Alaric leva son visage pâle et émacié vers sa mère. Il avait l'air d'un petit vieux avec son dos voûté, ses yeux rouges, ses sourcils épais et son front plissé. Il avait grandit trop tôt, songea sa mère. A son âge, il devrait courir avec insouciance et jouer avec les enfants de son âge et non se cloîtrer dans la maison. Malheureusement, il n'avait aucun ami. Son état de santé et la séparation en rigueur entre humains et Wesens l'en empêchaient. Une situation qui intensifiait l'isolement de son fils.

  • Je n'aime pas te voir aussi soucieuse, dit-il.
  • Je suis ta mère, dit-elle en ébouriffant ses boucles d'un noir de jais. Je m'inquièterai toujours pour toi.
  • Je voudrais tellement être normal maman, dit-il les larmes aux yeux.

Ariane eut le coeur serré en entendant ces paroles misérables.

  • Tu es normal et tu es un garçon extraordinaire, lui répondit-elle.
  • Tu sais très bien ce que je veux dire. Je ne suis pas comme toi. Les Wesens et les humains se méfient de moi.
  • On se fiche de ce que les gens pensent. Tu ne dois en aucun cas laisser les préconceptions de ces ignares te définir.
  • Je le sais maman. C'est juste que c'est si dur de faire comme s'ils n'existaient pas. Si seulement je pouvais guérir. Peut-être que les gens arrêteront de dire que je suis une aberration.

Ses épaules recommencèrent à se balancer à nouveau, cette fois-ci à cause des pleurs de désespoir.
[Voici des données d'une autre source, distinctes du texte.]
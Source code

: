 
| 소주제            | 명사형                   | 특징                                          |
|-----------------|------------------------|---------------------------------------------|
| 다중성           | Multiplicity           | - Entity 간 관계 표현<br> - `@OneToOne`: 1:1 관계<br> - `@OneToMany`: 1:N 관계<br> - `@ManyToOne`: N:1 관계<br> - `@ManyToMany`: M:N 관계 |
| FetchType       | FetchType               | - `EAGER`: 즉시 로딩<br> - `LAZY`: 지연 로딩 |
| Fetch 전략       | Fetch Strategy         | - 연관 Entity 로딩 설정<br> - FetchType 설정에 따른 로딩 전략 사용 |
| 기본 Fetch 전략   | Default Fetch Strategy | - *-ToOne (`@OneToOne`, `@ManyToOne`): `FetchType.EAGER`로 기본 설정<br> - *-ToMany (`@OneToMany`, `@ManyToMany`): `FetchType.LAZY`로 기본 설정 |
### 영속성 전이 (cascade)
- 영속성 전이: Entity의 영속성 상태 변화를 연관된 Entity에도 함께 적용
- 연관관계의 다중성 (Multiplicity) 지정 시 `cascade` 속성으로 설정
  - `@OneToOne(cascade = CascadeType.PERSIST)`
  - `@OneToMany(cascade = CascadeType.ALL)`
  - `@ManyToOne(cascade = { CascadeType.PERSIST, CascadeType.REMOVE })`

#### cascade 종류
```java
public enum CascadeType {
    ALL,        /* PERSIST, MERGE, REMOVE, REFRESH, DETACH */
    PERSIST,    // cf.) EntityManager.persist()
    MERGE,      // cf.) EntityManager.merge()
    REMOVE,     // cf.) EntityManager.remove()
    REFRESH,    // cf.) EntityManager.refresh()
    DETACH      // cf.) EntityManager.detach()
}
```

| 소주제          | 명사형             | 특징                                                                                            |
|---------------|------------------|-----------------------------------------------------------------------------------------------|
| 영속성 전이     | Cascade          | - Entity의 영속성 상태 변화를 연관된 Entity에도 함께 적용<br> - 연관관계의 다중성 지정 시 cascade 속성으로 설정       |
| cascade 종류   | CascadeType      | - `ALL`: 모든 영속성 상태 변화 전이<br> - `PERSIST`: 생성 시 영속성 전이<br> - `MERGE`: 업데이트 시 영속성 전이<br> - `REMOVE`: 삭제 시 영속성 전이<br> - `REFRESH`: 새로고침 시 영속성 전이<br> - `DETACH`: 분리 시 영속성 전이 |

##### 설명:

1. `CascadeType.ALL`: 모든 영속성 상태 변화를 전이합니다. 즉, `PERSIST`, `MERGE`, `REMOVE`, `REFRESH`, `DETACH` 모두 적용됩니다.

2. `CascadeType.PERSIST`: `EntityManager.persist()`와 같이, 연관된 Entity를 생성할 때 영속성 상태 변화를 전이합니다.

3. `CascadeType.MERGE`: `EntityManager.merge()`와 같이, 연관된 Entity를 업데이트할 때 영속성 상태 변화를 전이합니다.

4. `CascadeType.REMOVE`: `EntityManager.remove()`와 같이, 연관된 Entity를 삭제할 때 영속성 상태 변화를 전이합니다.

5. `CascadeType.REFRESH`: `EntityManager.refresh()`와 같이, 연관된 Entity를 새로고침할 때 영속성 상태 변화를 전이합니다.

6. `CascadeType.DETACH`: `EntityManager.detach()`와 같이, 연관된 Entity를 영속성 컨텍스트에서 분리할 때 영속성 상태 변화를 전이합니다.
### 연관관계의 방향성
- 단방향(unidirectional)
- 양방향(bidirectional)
Ariane ne put que serrer son fils contre elle pour le consoler tandis qu'elle tentait de calmer la colère qui grondait en elle. Elle savait à quel point les gens pouvaient être malveillants. Lorsqu'Alaric était née, les mauvaises langues n'avaient pas manqué de mettre en corrélation sa mauvaise santé et la nature de son père, pour justifier l'interdiction d'unions entre humains et Wesens, jugées contre-nature. Mais jamais elle n'aurait pensé que de telles remarques soient parvenues aux oreilles de son fils.

  • Tu n'es pas une aberration, dit-elle. Tu es ce qui m'est le plus cher dans ce monde. Ne te préoccupes pas de cela. Grand-mère Adelheid et moi avons réfléchir à un moyen d'améliorer ta santé grâce à nos pouvoirs.

Alaric se redressa brusquement.

  • Vous allez pouvoir me guérir ? demanda-t-il, les yeux pleins d'espoir.
  • Nous ferons notre maximum, dit Ariane d'une voix douce. Tu dois me jurer que tu n'en parleras à personne, même pas à Grisja.
  • Je le jure, dit Alaric d'un ton très sérieux.
  • Très bien. Il est temps de dîner.

Pleins d'optimisme, ils allèrent souper.